- The data -
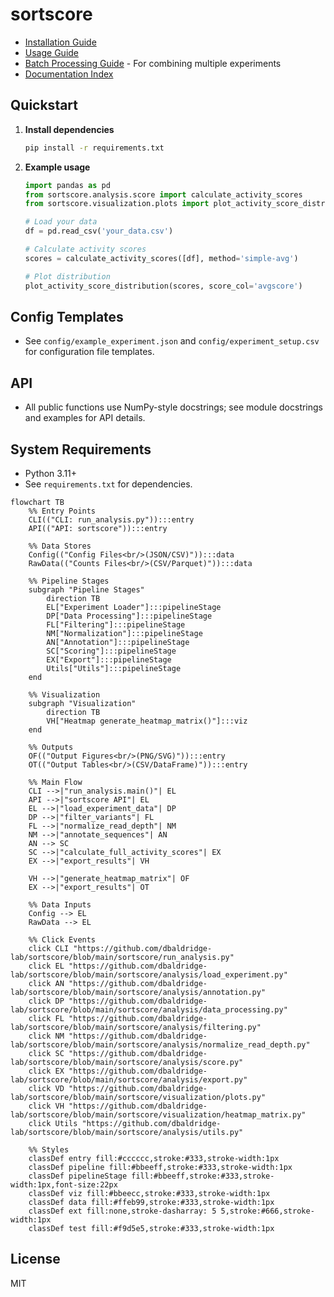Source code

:# sortscore
- [Installation Guide](docs/installation.md)
- [Usage Guide](docs/usage.md)
- [Batch Processing Guide](docs/batch_processing.md) - For combining multiple experiments
- [Documentation Index](docs/index.md)

## Quickstart

1. **Install dependencies**
   ```bash
   pip install -r requirements.txt
   ```

2. **Example usage**

   ```python
   import pandas as pd
   from sortscore.analysis.score import calculate_activity_scores
   from sortscore.visualization.plots import plot_activity_score_distribution

   # Load your data
   df = pd.read_csv('your_data.csv')

   # Calculate activity scores
   scores = calculate_activity_scores([df], method='simple-avg')

   # Plot distribution
   plot_activity_score_distribution(scores, score_col='avgscore')
   ```

## Config Templates
- See `config/example_experiment.json` and `config/experiment_setup.csv` for configuration file templates.

## API
- All public functions use NumPy-style docstrings; see module docstrings and examples for API details.

## System Requirements
- Python 3.11+
- See `requirements.txt` for dependencies.

```mermaid
flowchart TB
    %% Entry Points
    CLI(("CLI: run_analysis.py")):::entry
    API(("API: sortscore")):::entry

    %% Data Stores
    Config(("Config Files<br/>(JSON/CSV)")):::data
    RawData(("Counts Files<br/>(CSV/Parquet)")):::data
    
    %% Pipeline Stages
    subgraph "Pipeline Stages"
        direction TB
        EL["Experiment Loader"]:::pipelineStage
        DP["Data Processing"]:::pipelineStage
        FL["Filtering"]:::pipelineStage
        NM["Normalization"]:::pipelineStage
        AN["Annotation"]:::pipelineStage
        SC["Scoring"]:::pipelineStage
        EX["Export"]:::pipelineStage
        Utils["Utils"]:::pipelineStage
    end

    %% Visualization
    subgraph "Visualization" 
        direction TB
        VH["Heatmap generate_heatmap_matrix()"]:::viz
    end

    %% Outputs
    OF(("Output Figures<br/>(PNG/SVG)")):::entry
    OT(("Output Tables<br/>(CSV/DataFrame)")):::entry

    %% Main Flow
    CLI -->|"run_analysis.main()"| EL
    API -->|"sortscore API"| EL
    EL -->|"load_experiment_data"| DP
    DP -->|"filter_variants"| FL
    FL -->|"normalize_read_depth"| NM
    NM -->|"annotate_sequences"| AN
    AN --> SC
    SC -->|"calculate_full_activity_scores"| EX
    EX -->|"export_results"| VH
  
    VH -->|"generate_heatmap_matrix"| OF
    EX -->|"export_results"| OT

    %% Data Inputs
    Config --> EL
    RawData --> EL

    %% Click Events
    click CLI "https://github.com/dbaldridge-lab/sortscore/blob/main/sortscore/run_analysis.py"
    click EL "https://github.com/dbaldridge-lab/sortscore/blob/main/sortscore/analysis/load_experiment.py"
    click AN "https://github.com/dbaldridge-lab/sortscore/blob/main/sortscore/analysis/annotation.py"
    click DP "https://github.com/dbaldridge-lab/sortscore/blob/main/sortscore/analysis/data_processing.py"
    click FL "https://github.com/dbaldridge-lab/sortscore/blob/main/sortscore/analysis/filtering.py"
    click NM "https://github.com/dbaldridge-lab/sortscore/blob/main/sortscore/analysis/normalize_read_depth.py"
    click SC "https://github.com/dbaldridge-lab/sortscore/blob/main/sortscore/analysis/score.py"
    click EX "https://github.com/dbaldridge-lab/sortscore/blob/main/sortscore/analysis/export.py"
    click VD "https://github.com/dbaldridge-lab/sortscore/blob/main/sortscore/visualization/plots.py"
    click VH "https://github.com/dbaldridge-lab/sortscore/blob/main/sortscore/visualization/heatmap_matrix.py"
    click Utils "https://github.com/dbaldridge-lab/sortscore/blob/main/sortscore/analysis/utils.py"

    %% Styles
    classDef entry fill:#cccccc,stroke:#333,stroke-width:1px
    classDef pipeline fill:#bbeeff,stroke:#333,stroke-width:1px
    classDef pipelineStage fill:#bbeeff,stroke:#333,stroke-width:1px,font-size:22px
    classDef viz fill:#bbeecc,stroke:#333,stroke-width:1px
    classDef data fill:#ffeb99,stroke:#333,stroke-width:1px
    classDef ext fill:none,stroke-dasharray: 5 5,stroke:#666,stroke-width:1px
    classDef test fill:#f9d5e5,stroke:#333,stroke-width:1px
```

## License
MIT

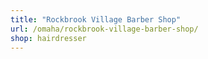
 ```yaml
---
title: "Rockbrook Village Barber Shop"
url: /omaha/rockbrook-village-barber-shop/
shop: hairdresser
---
```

- Problem requirements -
Pictures aside, print every line of the material exactly.

- Response to this exercise -
Source code

:# sortscore
- [Installation Guide](docs/installation.md)
- [Usage Guide](docs/usage.md)
- [Batch Processing Guide](docs/batch_processing.md) - For combining multiple experiments
- [Documentation Index](docs/index.md)

## Quickstart

1. **Install dependencies**
   ```bash
   pip install -r requirements.txt
   ```

2. **Example usage**

   ```python
   import pandas as pd
   from sortscore.analysis.score import calculate_activity_scores
   from sortscore.visualization.plots import plot_activity_score_distribution

   # Load your data
   df = pd.read_csv('your_data.csv')

   # Calculate activity scores
   scores = calculate_activity_scores([df], method='simple-avg')

   # Plot distribution
   plot_activity_score_distribution(scores, score_col='avgscore')
   ```

## Config Templates
- See `config/example_experiment.json` and `config/experiment_setup.csv` for configuration file templates.

## API
- All public functions use NumPy-style docstrings; see module docstrings and examples for API details.

## System Requirements
- Python 3.11+
- See `requirements.txt` for dependencies.

```mermaid
flowchart TB
    %% Entry Points
    CLI(("CLI: run_analysis.py")):::entry
    API(("API: sortscore")):::entry

    %% Data Stores
    Config(("Config Files<br/>(JSON/CSV)")):::data
    RawData(("Counts Files<br/>(CSV/Parquet)")):::data
    
    %% Pipeline Stages
    subgraph "Pipeline Stages"
        direction TB
        EL["Experiment Loader"]:::pipelineStage
        DP["Data Processing"]:::pipelineStage
        FL["Filtering"]:::pipelineStage
        NM["Normalization"]:::pipelineStage
        AN["Annotation"]:::pipelineStage
        SC["Scoring"]:::pipelineStage
        EX["Export"]:::pipelineStage
        Utils["Utils"]:::pipelineStage
    end

    %% Visualization
    subgraph "Visualization" 
        direction TB
        VH["Heatmap generate_heatmap_matrix()"]:::viz
    end

    %% Outputs
    OF(("Output Figures<br/>(PNG/SVG)")):::entry
    OT(("Output Tables<br/>(CSV/DataFrame)")):::entry

    %% Main Flow
    CLI -->|"run_analysis.main()"| EL
    API -->|"sortscore API"| EL
    EL -->|"load_experiment_data"| DP
    DP -->|"filter_variants"| FL
    FL -->|"normalize_read_depth"| NM
    NM -->|"annotate_sequences"| AN
    AN --> SC
    SC -->|"calculate_full_activity_scores"| EX
    EX -->|"export_results"| VH
  
    VH -->|"generate_heatmap_matrix"| OF
    EX -->|"export_results"| OT

    %% Data Inputs
    Config --> EL
    RawData --> EL

    %% Click Events
    click CLI "https://github.com/dbaldridge-lab/sortscore/blob/main/sortscore/run_analysis.py"
    click EL "https://github.com/dbaldridge-lab/sortscore/blob/main/sortscore/analysis/load_experiment.py"
    click AN "https://github.com/dbaldridge-lab/sortscore/blob/main/sortscore/analysis/annotation.py"
    click DP "https://github.com/dbaldridge-lab/sortscore/blob/main/sortscore/analysis/data_processing.py"
    click FL "https://github.com/dbaldridge-lab/sortscore/blob/main/sortscore/analysis/filtering.py"
    click NM "https://github.com/dbaldridge-lab/sortscore/blob/main/sortscore/analysis/normalize_read_depth.py"
    click SC "https://github.com/dbaldridge-lab/sortscore/blob/main/sortscore/analysis/score.py"
    click EX "https://github.com/dbaldridge-lab/sortscore/blob/main/sortscore/analysis/export.py"
    click VD "https://github.com/dbaldridge-lab/sortscore/blob/main/sortscore/visualization/plots.py"
    click VH "https://github.com/dbaldridge-lab/sortscore/blob/main/sortscore/visualization/heatmap_matrix.py"
    click Utils "https://github.com/dbaldridge-lab/sortscore/blob/main/sortscore/analysis/utils.py"

    %% Styles
    classDef entry fill:#cccccc,stroke:#333,stroke-width:1px
    classDef pipeline fill:#bbeeff,stroke:#333,stroke-width:1px
    classDef pipelineStage fill:#bbeeff,stroke:#333,stroke-width:1px,font-size:22px
    classDef viz fill:#bbeecc,stroke:#333,stroke-width:1px
    classDef data fill:#ffeb99,stroke:#333,stroke-width:1px
    classDef ext fill:none,stroke-dasharray: 5 5,stroke:#666,stroke-width:1px
    classDef test fill:#f9d5e5,stroke:#333,stroke-width:1px
```

## License
MIT

 ```yaml
---
title: "Rockbrook Village Barber Shop"
url: /omaha/rockbrook-village-barber-shop/
shop: hairdresser
---
```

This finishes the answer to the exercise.